Re: [PATCH 3/3] raid1: Rewrite the implementation of iobarrier.

[Date Prev][Date Next][Thread Prev][Thread Next][Date Index][Thread Index]

 



On Mon, 19 Aug 2013 19:58:07 +0800 majianpeng <majianpeng@xxxxxxxxx> wrote:

> There is a iobarrier in raid1 because the contend between nornalIO and
> resyncIO.It suspend all nornal IO when reysync.
> But if nornal IO is outrange the resync windwos,there is no contend.
> So I rewrite the iobarrier.
> 
> I patition the whole space into three parts.
> 
> |---------|-----------|------------|-----------|----------
> 	     Pa 	   next_resync	   Pb	       Pc
> 
> Firtly i introduce some concept:
> 1:RESYNC_WINDOW: For resync, there are 32 sync requests at most.A sync
> request is RESYNC_BLOCK_SIZE(64*1024).So the RESYNC_WINDOW is 32 *
> RESYNC_BLOCK_SIZE, that is 2MB.
> 2:next_resync mean the next start sector which will being do sync.
> 3:Pa means a position which before RESYNC_WINDOW distance from
> next_resync.
> 4:Pb means a position which after 3 * RESYNC_WINDOW distance from
> next_resync.
> 5:Pc means a position which after 6 * RESYNC_WINDOWS disttance from
> next_resync.
> 
> NornalIO will be partitioned into four types.
> 
> NoIO1: it means the end sector of bio is smaller or equal the Pa.
> NoIO2: it means the start sector of bio larger or equal Pc.
> NoIO3: it means the start sector of bio larger or equal Pb.For those
> 	tyeps, i don't care the location of end sector.
> NoIO4: it means the location between Pa and Pb.
> 
> For NoIO1,it don't use iobarrier.
> For NoIO4,it used the original iobarrier mechanism.The nornalIO and
> syncIO must be contend.
> For NoIO2/3, i add two filed in struct r1conf "after_resync_three_count,
> after_resync_six_count".They indicate the count of
> two types.For those, they don't wait.They only add the relevant the
> counter.
> 
> For resync action, if there are NoIO4s, it must be wait.If not,it
> forward.But if there are NoIO3,it must wait until the counter of NoIO3
> became zero.If there are NoIO2, it must wait until the counter of NoIO2
> became zero.
> 
> There is a problem which when and how to change from NoIO2 to NoIO3.Only
> so, the sync action can forward.
> 
> I add a filed in struct r1conf "after_resync_sector".It means the
> position Pb.What condition will change?
> A: if after_resync_sector == MaxSector, it means there are no NoIO2/3.
>    So after_resync_sector = Pb.
> B: if after_resync_six_count == 0 && after_resync_six_count != 0, it
>    means after_resync_sector forward 3 * RESYNC_WINDOW.
> 
> There is anthor problem which how to differentiate when NoIO2 became
> NoIO3.For example: firstly r1bioA is NoIO2.Before r1bioA completed,
> there is no NoIO3.So r1bioA will be became to NoIO3.
> At generil,we should use flags and list_head.

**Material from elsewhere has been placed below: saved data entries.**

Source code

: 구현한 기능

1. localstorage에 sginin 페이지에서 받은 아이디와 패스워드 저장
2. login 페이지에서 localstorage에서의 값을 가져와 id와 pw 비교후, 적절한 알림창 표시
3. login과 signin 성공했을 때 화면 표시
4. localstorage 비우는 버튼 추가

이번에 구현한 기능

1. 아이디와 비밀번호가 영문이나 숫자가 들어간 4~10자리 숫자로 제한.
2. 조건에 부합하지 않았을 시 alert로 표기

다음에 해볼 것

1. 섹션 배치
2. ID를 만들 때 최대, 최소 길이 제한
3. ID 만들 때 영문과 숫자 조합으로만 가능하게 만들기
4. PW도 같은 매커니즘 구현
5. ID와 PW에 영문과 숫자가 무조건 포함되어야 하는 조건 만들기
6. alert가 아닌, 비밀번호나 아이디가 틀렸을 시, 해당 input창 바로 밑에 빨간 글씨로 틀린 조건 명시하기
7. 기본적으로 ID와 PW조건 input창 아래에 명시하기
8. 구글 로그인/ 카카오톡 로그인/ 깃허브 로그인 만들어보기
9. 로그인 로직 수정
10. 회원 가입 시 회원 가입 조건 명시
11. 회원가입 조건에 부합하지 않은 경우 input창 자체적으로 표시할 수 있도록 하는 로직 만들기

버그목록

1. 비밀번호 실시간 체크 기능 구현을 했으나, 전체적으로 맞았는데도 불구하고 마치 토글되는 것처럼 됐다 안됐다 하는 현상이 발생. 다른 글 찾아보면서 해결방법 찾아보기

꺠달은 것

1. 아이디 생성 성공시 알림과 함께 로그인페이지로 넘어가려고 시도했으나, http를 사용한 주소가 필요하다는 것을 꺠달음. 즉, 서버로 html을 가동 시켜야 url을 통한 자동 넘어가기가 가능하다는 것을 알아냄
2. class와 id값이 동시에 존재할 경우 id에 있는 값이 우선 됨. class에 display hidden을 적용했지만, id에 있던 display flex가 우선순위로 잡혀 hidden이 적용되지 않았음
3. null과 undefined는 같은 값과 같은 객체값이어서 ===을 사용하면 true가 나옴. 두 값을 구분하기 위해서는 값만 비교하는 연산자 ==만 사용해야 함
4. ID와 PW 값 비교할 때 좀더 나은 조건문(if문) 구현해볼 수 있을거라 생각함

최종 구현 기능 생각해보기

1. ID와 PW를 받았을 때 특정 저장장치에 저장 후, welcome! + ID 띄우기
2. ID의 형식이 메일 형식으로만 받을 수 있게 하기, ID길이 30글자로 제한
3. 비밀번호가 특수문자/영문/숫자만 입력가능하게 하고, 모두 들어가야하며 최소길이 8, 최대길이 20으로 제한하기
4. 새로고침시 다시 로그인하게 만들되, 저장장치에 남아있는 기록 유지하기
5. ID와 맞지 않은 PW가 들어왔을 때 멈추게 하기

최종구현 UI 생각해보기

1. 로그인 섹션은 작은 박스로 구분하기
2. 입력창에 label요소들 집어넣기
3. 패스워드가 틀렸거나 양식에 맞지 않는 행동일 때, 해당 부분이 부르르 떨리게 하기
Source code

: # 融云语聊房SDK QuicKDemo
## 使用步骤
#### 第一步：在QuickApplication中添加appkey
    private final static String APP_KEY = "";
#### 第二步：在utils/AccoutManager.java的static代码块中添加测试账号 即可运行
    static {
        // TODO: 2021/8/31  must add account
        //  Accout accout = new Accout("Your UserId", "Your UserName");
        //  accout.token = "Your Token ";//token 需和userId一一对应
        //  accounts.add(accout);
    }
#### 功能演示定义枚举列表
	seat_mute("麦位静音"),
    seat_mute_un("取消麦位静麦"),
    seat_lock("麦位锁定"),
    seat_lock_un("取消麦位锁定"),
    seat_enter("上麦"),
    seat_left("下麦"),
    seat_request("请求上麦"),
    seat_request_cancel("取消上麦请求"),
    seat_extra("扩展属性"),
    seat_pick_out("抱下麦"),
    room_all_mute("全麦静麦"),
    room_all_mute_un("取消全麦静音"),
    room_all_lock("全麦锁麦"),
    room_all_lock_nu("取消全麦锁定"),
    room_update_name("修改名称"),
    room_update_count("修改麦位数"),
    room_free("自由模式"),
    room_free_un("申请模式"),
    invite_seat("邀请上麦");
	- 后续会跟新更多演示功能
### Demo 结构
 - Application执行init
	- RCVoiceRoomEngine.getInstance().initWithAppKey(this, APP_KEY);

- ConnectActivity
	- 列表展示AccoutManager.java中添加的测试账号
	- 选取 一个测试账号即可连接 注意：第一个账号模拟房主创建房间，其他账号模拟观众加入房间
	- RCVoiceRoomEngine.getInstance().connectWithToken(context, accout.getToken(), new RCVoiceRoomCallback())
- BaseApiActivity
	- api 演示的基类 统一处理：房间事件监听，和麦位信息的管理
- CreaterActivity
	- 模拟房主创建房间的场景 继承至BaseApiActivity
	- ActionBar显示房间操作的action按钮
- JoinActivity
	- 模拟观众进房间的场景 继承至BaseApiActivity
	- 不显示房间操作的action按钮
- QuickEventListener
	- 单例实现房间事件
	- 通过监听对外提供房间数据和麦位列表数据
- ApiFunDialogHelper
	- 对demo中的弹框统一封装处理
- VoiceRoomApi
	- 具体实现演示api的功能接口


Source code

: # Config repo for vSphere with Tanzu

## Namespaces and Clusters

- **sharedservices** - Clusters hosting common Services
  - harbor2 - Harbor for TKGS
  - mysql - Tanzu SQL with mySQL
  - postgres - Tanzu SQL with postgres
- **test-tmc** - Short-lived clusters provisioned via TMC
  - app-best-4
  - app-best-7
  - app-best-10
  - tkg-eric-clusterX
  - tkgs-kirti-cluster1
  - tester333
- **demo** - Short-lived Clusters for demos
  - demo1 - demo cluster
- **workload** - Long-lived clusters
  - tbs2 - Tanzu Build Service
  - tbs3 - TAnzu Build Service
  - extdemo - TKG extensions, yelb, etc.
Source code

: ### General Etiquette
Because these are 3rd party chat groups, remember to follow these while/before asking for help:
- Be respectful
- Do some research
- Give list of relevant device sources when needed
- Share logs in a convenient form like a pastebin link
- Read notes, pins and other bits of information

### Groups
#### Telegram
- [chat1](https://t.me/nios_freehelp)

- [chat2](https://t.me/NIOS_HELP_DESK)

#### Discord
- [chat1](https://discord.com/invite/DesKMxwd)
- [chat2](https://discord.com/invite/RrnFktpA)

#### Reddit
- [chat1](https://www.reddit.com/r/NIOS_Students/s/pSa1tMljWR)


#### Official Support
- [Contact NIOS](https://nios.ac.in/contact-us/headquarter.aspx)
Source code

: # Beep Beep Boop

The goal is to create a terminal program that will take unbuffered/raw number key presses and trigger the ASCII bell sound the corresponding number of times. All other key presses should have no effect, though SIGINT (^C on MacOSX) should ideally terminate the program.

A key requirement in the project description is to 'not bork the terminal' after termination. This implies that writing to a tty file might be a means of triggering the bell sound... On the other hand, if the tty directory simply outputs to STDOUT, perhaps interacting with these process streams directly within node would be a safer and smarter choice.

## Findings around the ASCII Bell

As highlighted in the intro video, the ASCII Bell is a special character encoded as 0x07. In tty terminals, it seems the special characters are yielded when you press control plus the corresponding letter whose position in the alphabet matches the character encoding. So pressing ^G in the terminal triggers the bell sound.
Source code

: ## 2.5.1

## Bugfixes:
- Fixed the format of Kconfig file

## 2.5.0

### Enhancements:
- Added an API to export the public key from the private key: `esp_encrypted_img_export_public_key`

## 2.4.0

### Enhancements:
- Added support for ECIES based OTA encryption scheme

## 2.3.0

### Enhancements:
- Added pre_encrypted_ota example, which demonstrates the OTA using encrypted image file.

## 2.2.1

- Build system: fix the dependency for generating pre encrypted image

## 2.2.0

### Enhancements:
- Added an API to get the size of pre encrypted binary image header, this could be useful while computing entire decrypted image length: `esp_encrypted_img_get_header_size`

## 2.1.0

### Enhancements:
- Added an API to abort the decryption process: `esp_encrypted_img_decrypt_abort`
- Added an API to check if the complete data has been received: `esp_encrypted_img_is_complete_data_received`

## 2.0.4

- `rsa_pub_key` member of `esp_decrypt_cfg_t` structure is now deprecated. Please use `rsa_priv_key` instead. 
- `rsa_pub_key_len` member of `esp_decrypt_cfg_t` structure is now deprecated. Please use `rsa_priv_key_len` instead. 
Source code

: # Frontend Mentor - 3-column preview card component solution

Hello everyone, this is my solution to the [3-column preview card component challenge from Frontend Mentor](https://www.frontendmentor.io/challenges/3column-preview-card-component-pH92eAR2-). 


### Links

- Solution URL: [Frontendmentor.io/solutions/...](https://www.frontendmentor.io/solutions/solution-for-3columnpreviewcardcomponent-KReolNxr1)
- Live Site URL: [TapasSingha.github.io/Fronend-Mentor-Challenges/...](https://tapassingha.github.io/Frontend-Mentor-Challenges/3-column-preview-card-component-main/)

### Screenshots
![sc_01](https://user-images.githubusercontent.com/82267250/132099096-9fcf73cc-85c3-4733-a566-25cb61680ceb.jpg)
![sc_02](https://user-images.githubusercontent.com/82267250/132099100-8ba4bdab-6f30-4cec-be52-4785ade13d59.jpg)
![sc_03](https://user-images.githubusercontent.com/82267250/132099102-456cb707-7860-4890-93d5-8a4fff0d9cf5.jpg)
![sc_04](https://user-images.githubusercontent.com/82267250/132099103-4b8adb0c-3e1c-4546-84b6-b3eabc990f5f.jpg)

The codes should:
> >list_splice_init(six_head, three_head);
> >after_reysnc_three_count = after_resync_six_count;
> >after_resync_six_count = 0;
> >list_for_each_entry(three_head){
> >	clear_bit(RESYNC_SIX_FLAG),
> >	set_bit(RESYNC_THREE_FLAG),
> >}
> If there are many NoIO2, it will take too long in list_for_each_entry.
> Avoid this, i add a filed in struct r1bio
> "after_threetimes_resync_sector".
> I used this to record the position Pb when call wait_barrier in func
> make_request.
> For NoIO1/4, the value is zero.
> In func allow_barrier, it check the conf->after_resync_sector.
> If after_threetimes_resync_sector == conf->after_resync_sector,it mean
> there is no transition which NoIO2 to NoIO3.In this condtion
>  if bio->bi_sector > conf->after_resync_sector + 3 * RESYNC_WINWOD
>     it means the bio is NoIO2;
>  else
>     it means the bio si NoIO3.
> 
> If after_threetimes_resync_sector != conf->after_resync_sector,it mean
> there is a trnasiton which NoIO2 to NoIO3.Because there is at most one
> transtions.So it only means the bio is NoIO2.
> 
> For one bio,there are many r1bio.So we make sure the
> r1bio->after_threetimes_resync_sector is the same value.
> If we met blocked_dev, it must call allow_barrier and wait_barrier.
> So the first and the second value of conf->after_resync_sector will
> change.If there are many r1bio's with differnet
> after_threetimes_resync_sector.For the relevant bio, it depent on the
> last value of r1bio.It will cause error.To avoid this, we must wait
> former r1bios completes.
> 
> Signed-off-by: Jianpeng Ma <majianpeng@xxxxxxxxx>

Hi,
 this is certainly looking better.  I've made a number of comments below...



> ---
>  drivers/md/raid1.c | 153 +++++++++++++++++++++++++++++++++++++++++++++--------
>  drivers/md/raid1.h |   4 ++
>  2 files changed, 134 insertions(+), 23 deletions(-)
> 
> diff --git a/drivers/md/raid1.c b/drivers/md/raid1.c
> index 2fd74ec..92909ea 100644
> --- a/drivers/md/raid1.c
> +++ b/drivers/md/raid1.c
> @@ -66,7 +66,9 @@
>   */
>  static int max_queued_requests = 1024;
>  
> -static void allow_barrier(struct r1conf *conf);
> +static void allow_barrier(struct r1conf *conf,
> +				sector_t after_threetimes_resync_sector,
> +				sector_t bi_start_sector);
>  static void lower_barrier(struct r1conf *conf);
>  
>  static void * r1bio_pool_alloc(gfp_t gfp_flags, void *data)
> @@ -84,10 +86,11 @@ static void r1bio_pool_free(void *r1_bio, void *data)
>  }
>  
>  #define RESYNC_BLOCK_SIZE (64*1024)
> -//#define RESYNC_BLOCK_SIZE PAGE_SIZE
> +#define RESYNC_DEPTH 32
>  #define RESYNC_SECTORS (RESYNC_BLOCK_SIZE >> 9)
>  #define RESYNC_PAGES ((RESYNC_BLOCK_SIZE + PAGE_SIZE-1) / PAGE_SIZE)
> -#define RESYNC_WINDOW (2048*1024)
> +#define RESYNC_WINDOW (RESYNC_BLOCK_SIZE * RESYNC_DEPTH)
> +#define RESYNC_WINDOW_SECTORS (RESYNC_WINDOW >> 9)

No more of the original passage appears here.